TASK DIRECTIONS >>
Looking at the records below, count how many lines contain the string "Python". Give that number alone.

Stored data entries
== Segment start ==
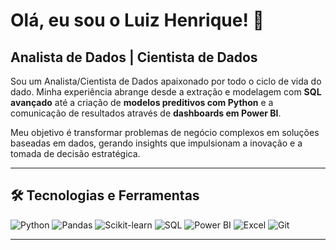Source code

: # Olá, eu sou o Luiz Henrique! 👋

## Analista de Dados | Cientista de Dados

Sou um Analista/Cientista de Dados apaixonado por todo o ciclo de vida do dado. Minha experiência abrange desde a extração e modelagem com **SQL avançado** até a criação de **modelos preditivos com Python** e a comunicação de resultados através de **dashboards em Power BI**.

Meu objetivo é transformar problemas de negócio complexos em soluções baseadas em dados, gerando insights que impulsionam a inovação e a tomada de decisão estratégica.

---

## 🛠️ Tecnologias e Ferramentas

![Python](https://img.shields.io/badge/Python-3776AB?style=for-the-badge&logo=python&logoColor=white)
![Pandas](https://img.shields.io/badge/Pandas-2C2D72?style=for-the-badge&logo=pandas&logoColor=white)
![Scikit-learn](https://img.shields.io/badge/scikit--learn-%23F7931E.svg?style=for-the-badge&logo=scikit-learn&logoColor=white)
![SQL](https://img.shields.io/badge/SQL-025E8C?style=for-the-badge&logo=MicrosoftSQLServer&logoColor=white)
![Power BI](https://img.shields.io/badge/PowerBI-F2C811?style=for-the-badge&logo=Power%20BI&logoColor=black)
![Excel](https://img.shields.io/badge/Excel-217346?style=for-the-badge&logo=microsoftexcel&logoColor=white)
![Git](https://img.shields.io/badge/GIT-E44C30?style=for-the-badge&logo=git&logoColor=white)

---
== Segment end ==
TASK ANSWER >>
2